Tawa Chicken

  • For the marinade
  • 4 tbsp yoghurt
  • 2 tsp garlic paste
  • 1 tsp ginger paste
  • 1 tsp red chilli paste
  • 1 garam masala powder
  • Salt, to taste
  • For the gravy
  • 3 onions (medium)
  • 100g cashew nuts
  • 6 cloves garlic
  • 5cm fresh ginger
  • For the Garam Masala Powder
  • 10 tbsp coriander seeds
  • 3 tbsp cumin seeds
  • 5 tbsp black peppercorns
  • 3 tbsp black cardamom seeds
  • 1 tbsp green cardamom
  • ½ tbsp cloves
  • 4 pieces nutmeg
  • A few cinnamon sticks
  • For the chicken
  • 100g clarified butter
  • ½ tsp chopped garlic
  • 1 chopped onion
  • 1 chopped tomato
  • 1 tsp chopped ginger
  • ½ tsp red chilli powder
  • 1 tsp Garam Masala Powder
  • Salt, to taste
View metric measurements

Blend the gravy ingredients to a curry paste with one glass of water and then boil it for half an hour.

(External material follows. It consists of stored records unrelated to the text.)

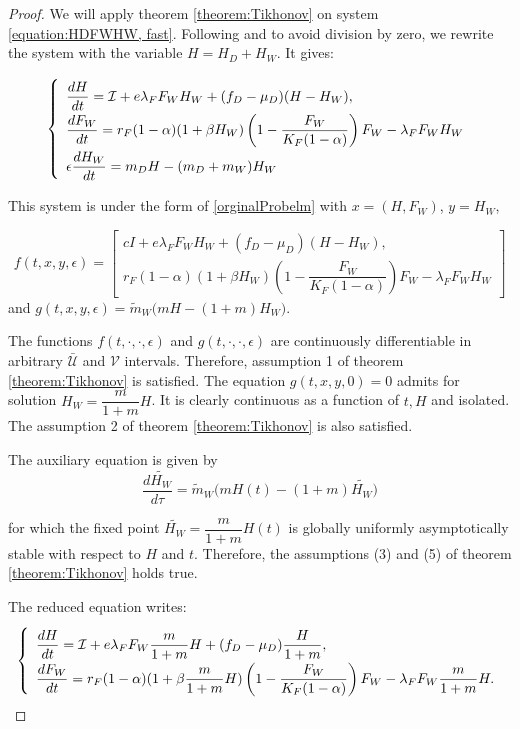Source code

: \documentclass{article}
\newcommand{\lfw}{\lambda_{F}}
\newcommand{\lfw}{\lambda_{F}}
\newcommand{\cI}{\mathcal{I}}
\newcommand{\mW}{\tilde{m}_W}
\begin{document}
\begin{proof}
We will apply theorem \ref{theorem:Tikhonov} on system \eqref{equation:HDFWHW, fast}. Following \cite{banasiak_methods_2014} and to avoid division by zero, we rewrite the system with the variable $H = H_D + H_W$. It gives:

\begin{equation*} 
\def\arraystretch{2}
\left\{ 
\begin{array}{l}
\dfrac{dH}{dt}= \cI + e\lfw F_WH_W + (f_D - \mu_D)(H - H_W), \\
\dfrac{dF_W}{dt} = r_F(1- \alpha) (1+ \beta H_W) \left(1 - \dfrac{F_W}{K_F(1-\alpha)} \right) F_W - \lfw F_W H_W \\
\epsilon \dfrac{dH_W}{dt}= m_D H - (m_D + m_W) H_W
\end{array} \right.
\label{equation:HFWHW} 
\end{equation*}

This system 
is under the form of \eqref{orginalProbelm} with $x = (H, F_W)$, $y = H_W$,  

$$f(t,x,y,\epsilon) = \begin{bmatrix}
cI + e\lfw F_W H_W + (f_D - \mu_D) (H - H_W), \\
r_F(1- \alpha) (1+ \beta H_W) \left(1 - \dfrac{F_W}{K_F(1-\alpha)} \right) F_W - \lfw F_W H_W
\end{bmatrix}  $$
and $g(t,x,y,\epsilon) = \mW \Big(m H - (1 + m)H_W \Big) $.

The functions $f(t, \cdot, \cdot, \epsilon)$ and $g(t, \cdot, \cdot, \epsilon)$ are continuously differentiable in arbitrary $\mathcal{\bar{U}}$ and $\mathcal{V}$ intervals. Therefore, assumption 1 of theorem \ref{theorem:Tikhonov} is satisfied. The equation $ g(t,x,y,0) =  0$ admits for solution $H_W = \dfrac{m}{1+m}H$. It is clearly continuous as a function of $t, H$ and isolated. The assumption 2 of theorem \ref{theorem:Tikhonov} is also satisfied.

The auxiliary equation is given by
\begin{equation*}
\dfrac{d \tilde{H_W}}{d \tau} = \mW \Big(m H(t) - (1 + m)\tilde{H_W} \Big)
\end{equation*}

for which the fixed point $\tilde{H_W} = \dfrac{m}{1+m}H(t)$ is globally uniformly asymptotically stable with respect to $H$ and $t$. Therefore, the assumptions (3) and (5) of theorem \ref{theorem:Tikhonov} holds true.

The reduced equation writes:
\begin{equation} \label{equationHFW}
\def\arraystretch{2}
\left\lbrace \begin{array}{l}
\dfrac{dH}{dt}= \cI + e\lfw F_W\dfrac{m}{1+m}H + (f_D - \mu_D)\dfrac{H}{1+m}, \\
\dfrac{dF_W}{dt} = r_F(1- \alpha) (1+ \beta \dfrac{m}{1+m}H ) \left(1 - \dfrac{F_W}{K_F(1-\alpha)} \right) F_W - \lfw F_W \dfrac{m}{1+m}H.  \\
\end{array} \right.
\end{equation}


\end{proof}
\end{document}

While the gravy is boiling, grind all the garam masala ingredients together.

Mix the yoghurt, ginger/garlic paste, red chilli paste, garam masala powder, and salt together.

Mix the chicken in marinade and leave for half an hour.

Roast the marinated chicken in a tandoor for approx. 15 minutes until it is 75% done.

Heat 100g of clarified butter in a heavy pan. Then put 1½ teaspoons of chopped garlic into the pan, and stir until sizzling.

Add one chopped onion, a teaspoon of chopped zinger, and keep stirring until golden brown. Then add two chopped tomatoes and cook them until they have slightly reduced.

Add the tandoori chicken and gravy into the pan, a teaspoon of garam masala powder, a small amount of red chilli powder, and some salt to taste. Stir all the ingredients together then cook it for another five minutes over a gentle heat to thicken the gravy.

Lastly, garnish with chopped coriander, a few slivers of ginger, and a dash of single cream and butter.